Could you print every record exactly as it stands?

────────

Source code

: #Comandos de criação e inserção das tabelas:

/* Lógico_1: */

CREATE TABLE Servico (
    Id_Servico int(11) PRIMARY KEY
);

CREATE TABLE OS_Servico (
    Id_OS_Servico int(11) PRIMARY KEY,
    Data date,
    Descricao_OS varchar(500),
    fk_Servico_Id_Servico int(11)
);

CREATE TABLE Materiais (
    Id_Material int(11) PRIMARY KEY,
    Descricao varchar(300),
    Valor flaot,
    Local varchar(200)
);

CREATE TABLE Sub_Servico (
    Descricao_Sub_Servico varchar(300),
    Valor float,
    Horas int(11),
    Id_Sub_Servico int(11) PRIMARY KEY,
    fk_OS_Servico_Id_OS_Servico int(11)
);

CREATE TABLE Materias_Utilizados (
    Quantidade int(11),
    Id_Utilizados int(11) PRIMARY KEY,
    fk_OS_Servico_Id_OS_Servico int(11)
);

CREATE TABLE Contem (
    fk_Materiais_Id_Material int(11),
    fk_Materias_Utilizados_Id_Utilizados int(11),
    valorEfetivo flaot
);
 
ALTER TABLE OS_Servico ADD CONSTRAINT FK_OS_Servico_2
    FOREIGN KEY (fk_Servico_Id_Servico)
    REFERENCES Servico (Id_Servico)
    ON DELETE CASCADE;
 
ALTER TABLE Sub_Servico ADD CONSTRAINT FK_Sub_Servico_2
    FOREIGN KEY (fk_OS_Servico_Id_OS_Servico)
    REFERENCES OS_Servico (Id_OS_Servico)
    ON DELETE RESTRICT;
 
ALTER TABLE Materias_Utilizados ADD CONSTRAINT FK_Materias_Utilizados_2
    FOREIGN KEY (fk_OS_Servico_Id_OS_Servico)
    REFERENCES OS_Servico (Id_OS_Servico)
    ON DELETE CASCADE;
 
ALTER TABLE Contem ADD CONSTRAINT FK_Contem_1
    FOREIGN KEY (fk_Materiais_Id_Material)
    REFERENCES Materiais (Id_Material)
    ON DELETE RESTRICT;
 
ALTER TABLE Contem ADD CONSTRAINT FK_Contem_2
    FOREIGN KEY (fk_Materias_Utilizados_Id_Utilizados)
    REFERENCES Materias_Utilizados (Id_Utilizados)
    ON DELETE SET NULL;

────────

- Answer box -
Source code

: #Comandos de criação e inserção das tabelas:

/* Lógico_1: */

CREATE TABLE Servico (
    Id_Servico int(11) PRIMARY KEY
);

CREATE TABLE OS_Servico (
    Id_OS_Servico int(11) PRIMARY KEY,
    Data date,
    Descricao_OS varchar(500),
    fk_Servico_Id_Servico int(11)
);

CREATE TABLE Materiais (
    Id_Material int(11) PRIMARY KEY,
    Descricao varchar(300),
    Valor flaot,
    Local varchar(200)
);

CREATE TABLE Sub_Servico (
    Descricao_Sub_Servico varchar(300),
    Valor float,
    Horas int(11),
    Id_Sub_Servico int(11) PRIMARY KEY,
    fk_OS_Servico_Id_OS_Servico int(11)
);

CREATE TABLE Materias_Utilizados (
    Quantidade int(11),
    Id_Utilizados int(11) PRIMARY KEY,
    fk_OS_Servico_Id_OS_Servico int(11)
);

CREATE TABLE Contem (
    fk_Materiais_Id_Material int(11),
    fk_Materias_Utilizados_Id_Utilizados int(11),
    valorEfetivo flaot
);
 
ALTER TABLE OS_Servico ADD CONSTRAINT FK_OS_Servico_2
    FOREIGN KEY (fk_Servico_Id_Servico)
    REFERENCES Servico (Id_Servico)
    ON DELETE CASCADE;
 
ALTER TABLE Sub_Servico ADD CONSTRAINT FK_Sub_Servico_2
    FOREIGN KEY (fk_OS_Servico_Id_OS_Servico)
    REFERENCES OS_Servico (Id_OS_Servico)
    ON DELETE RESTRICT;
 
ALTER TABLE Materias_Utilizados ADD CONSTRAINT FK_Materias_Utilizados_2
    FOREIGN KEY (fk_OS_Servico_Id_OS_Servico)
    REFERENCES OS_Servico (Id_OS_Servico)
    ON DELETE CASCADE;
 
ALTER TABLE Contem ADD CONSTRAINT FK_Contem_1
    FOREIGN KEY (fk_Materiais_Id_Material)
    REFERENCES Materiais (Id_Material)
    ON DELETE RESTRICT;
 
ALTER TABLE Contem ADD CONSTRAINT FK_Contem_2
    FOREIGN KEY (fk_Materias_Utilizados_Id_Utilizados)
    REFERENCES Materias_Utilizados (Id_Utilizados)
    ON DELETE SET NULL;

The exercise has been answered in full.